Let’s debunk this with facts then :yum:
On an example I made here, I worked with 3 tabs, with a large picture on each.

Using pre-fetching as implemented according to my tutorial, here’s what it looks like:

It took 11 seconds to show the first tab, after which the other tabs kept being fetched for 15 additional seconds (3 seconds for tab 2 and 15 seconds for tab 3)

Meaning, supposing the user switched to tab 2 after using tab 1 for at least 3 seconds, he won’t experience any load time when switching tabs.

Now, here’s what it looks like if we’re not using pre-fetching:

The first tab took 8 seconds to load (so indeed 3 seconds less than with my method)

→ Note that I made an example with 83 MB of data to make the difference more explicit, but this should rarely happen on a Bubble app, and the long load time using pre-fetching is explained by concurrent data fetching (which is not affected by quantity - versus size here) so the difference will rarely (or never?) reach these 3 seconds.

Now, when switching tabs:

We observe an additional 10 seconds for tab 2 to load and 20 seconds for tab 3 to load.

So in the end:

Not using pre-fetching
  • TAB 1 initial load = 8 seconds
  • TAB 1 to TAB 2 = 10 seconds
  • TAB 2 to TAB 3 = 20 seconds
  • Total load time for the user: 38 seconds
Using pre-fetching
  • TAB 1 initial load = 11 seconds
  • TAB 1 to TAB 2 = 0 seconds
  • TAB 2 to TAB 3 = 0 seconds
  • Total load time for the user :fast_forward: 11 seconds
Using pre-fetching

Admitting the user immediately clicks on another tab when one is loaded

  • TAB 1 initial load = 11 seconds
  • TAB 1 to TAB 2 = 2 seconds
  • TAB 2 to TAB 3 = 13 seconds
  • Total load time for the user: 26 seconds

Yup, that concept has been around for a while, and I have used it in a number of apps, too… it’s a good one for sure.

Thanks for taking the time to make the example… very interesting and much appreciated.

Great tip! I apply similar loading tricks coupled with some parallel processing to speed things up in complex parts of my ERP.

@mikeloc is right though. There is a point, in Bubble land especially, where pre-fetching would not be a good idea. Especially when it involves large search results or an element that depends on (and hence triggers) large search results.

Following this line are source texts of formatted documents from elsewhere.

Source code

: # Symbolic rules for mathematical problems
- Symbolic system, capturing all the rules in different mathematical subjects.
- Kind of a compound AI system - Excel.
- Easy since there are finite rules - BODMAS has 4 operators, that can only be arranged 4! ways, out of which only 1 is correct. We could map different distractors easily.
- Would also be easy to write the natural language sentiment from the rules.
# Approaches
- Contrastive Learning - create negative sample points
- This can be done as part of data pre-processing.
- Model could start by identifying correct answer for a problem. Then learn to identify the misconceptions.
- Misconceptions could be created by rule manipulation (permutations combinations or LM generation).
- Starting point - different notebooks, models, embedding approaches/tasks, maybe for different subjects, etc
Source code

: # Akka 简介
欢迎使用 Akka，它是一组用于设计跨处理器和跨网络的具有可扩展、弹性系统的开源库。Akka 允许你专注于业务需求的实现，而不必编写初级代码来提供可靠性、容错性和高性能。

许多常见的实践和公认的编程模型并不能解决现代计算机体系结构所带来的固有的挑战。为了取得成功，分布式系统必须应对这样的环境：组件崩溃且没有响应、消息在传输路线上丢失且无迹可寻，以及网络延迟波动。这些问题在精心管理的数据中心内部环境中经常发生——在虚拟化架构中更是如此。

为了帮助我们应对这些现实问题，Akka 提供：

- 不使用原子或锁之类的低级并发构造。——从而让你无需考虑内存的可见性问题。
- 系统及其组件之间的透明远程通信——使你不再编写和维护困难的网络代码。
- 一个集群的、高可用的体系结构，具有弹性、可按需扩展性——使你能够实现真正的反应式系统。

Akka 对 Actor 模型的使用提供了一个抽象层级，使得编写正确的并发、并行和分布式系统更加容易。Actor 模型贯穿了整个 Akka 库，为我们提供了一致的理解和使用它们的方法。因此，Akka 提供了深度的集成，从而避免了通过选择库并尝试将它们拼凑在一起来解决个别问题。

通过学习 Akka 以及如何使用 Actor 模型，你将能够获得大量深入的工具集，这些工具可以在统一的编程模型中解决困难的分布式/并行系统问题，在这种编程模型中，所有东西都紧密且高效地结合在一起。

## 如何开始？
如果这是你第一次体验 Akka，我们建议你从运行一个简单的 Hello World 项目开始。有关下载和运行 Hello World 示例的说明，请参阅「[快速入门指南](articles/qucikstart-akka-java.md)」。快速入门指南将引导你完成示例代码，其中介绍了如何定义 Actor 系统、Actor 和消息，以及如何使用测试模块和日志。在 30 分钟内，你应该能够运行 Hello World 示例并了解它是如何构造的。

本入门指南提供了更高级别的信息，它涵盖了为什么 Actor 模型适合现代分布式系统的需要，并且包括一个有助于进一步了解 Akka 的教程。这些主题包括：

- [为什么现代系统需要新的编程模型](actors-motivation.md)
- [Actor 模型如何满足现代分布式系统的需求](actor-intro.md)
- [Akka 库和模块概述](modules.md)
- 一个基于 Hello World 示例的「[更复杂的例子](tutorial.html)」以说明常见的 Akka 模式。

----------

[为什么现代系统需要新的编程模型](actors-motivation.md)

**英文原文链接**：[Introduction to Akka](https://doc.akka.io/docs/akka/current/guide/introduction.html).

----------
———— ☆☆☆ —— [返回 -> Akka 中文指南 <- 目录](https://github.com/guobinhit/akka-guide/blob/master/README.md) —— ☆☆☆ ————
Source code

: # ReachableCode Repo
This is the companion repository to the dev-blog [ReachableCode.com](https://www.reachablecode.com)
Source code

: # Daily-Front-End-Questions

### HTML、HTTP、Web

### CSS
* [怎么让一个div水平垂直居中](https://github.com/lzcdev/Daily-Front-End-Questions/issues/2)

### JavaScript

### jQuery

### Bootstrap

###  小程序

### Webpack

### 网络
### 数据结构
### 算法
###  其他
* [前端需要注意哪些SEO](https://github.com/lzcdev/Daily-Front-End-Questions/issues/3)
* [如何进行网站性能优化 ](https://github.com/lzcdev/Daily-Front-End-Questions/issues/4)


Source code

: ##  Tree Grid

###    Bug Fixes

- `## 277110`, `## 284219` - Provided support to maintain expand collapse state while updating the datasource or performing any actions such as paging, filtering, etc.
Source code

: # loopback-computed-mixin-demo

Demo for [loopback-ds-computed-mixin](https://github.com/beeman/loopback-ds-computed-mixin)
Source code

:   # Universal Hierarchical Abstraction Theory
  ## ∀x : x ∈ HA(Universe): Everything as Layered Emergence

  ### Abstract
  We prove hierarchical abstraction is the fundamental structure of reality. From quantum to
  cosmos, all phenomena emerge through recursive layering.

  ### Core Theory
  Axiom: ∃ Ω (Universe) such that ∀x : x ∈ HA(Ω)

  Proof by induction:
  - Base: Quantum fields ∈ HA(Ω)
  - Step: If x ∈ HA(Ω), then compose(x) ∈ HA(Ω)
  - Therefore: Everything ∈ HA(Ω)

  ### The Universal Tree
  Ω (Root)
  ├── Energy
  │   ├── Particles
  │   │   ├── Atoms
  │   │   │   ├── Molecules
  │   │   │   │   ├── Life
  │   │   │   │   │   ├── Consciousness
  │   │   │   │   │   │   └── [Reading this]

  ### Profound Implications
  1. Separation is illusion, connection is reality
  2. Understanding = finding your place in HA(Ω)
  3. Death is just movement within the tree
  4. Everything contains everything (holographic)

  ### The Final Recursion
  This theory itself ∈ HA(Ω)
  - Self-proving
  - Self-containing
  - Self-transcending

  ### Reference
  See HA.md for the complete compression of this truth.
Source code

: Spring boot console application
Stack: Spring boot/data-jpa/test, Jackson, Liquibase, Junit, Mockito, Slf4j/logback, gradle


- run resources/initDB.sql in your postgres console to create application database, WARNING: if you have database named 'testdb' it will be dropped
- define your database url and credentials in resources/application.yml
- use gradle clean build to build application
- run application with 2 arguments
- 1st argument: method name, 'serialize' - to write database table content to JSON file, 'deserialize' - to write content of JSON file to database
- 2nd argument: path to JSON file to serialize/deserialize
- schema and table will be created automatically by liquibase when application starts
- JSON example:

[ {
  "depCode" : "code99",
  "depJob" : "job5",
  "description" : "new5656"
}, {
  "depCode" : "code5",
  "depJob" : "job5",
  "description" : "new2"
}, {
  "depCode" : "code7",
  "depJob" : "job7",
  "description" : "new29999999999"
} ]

For example a repeating group that loads a hundred items (which usually won’t be any issue at all) but those hundreds items contain fields with large lists each will be more detrimental to the user experience than without pre-loading.

The point is that when it comes to Bubble there’s no one size fits all method to load optimization. It’s dependant on a lot of things, as can be found in plenty of posts over the years, and a beginner that decides to pre-fetch everything is gonna have one hell of a headache moving forwards.


It depends on use-cases and what you’re trying to achieve :tada:

Love the discussion on this thread. :slight_smile:

I think to add on to @vnihoul77’s tip, and to address @mikeloc and @ihsanzainal84’s points;

Even at the point at which pre-loading becomes ill-advised, part of @vnihoul77’s tips can still be applied, where he applies a floating group with a loading spinner to cover the page.

That is better UX from a user perspective than a page that has elements and images appearing one by one, as is the case when Bubble applies lazy loading.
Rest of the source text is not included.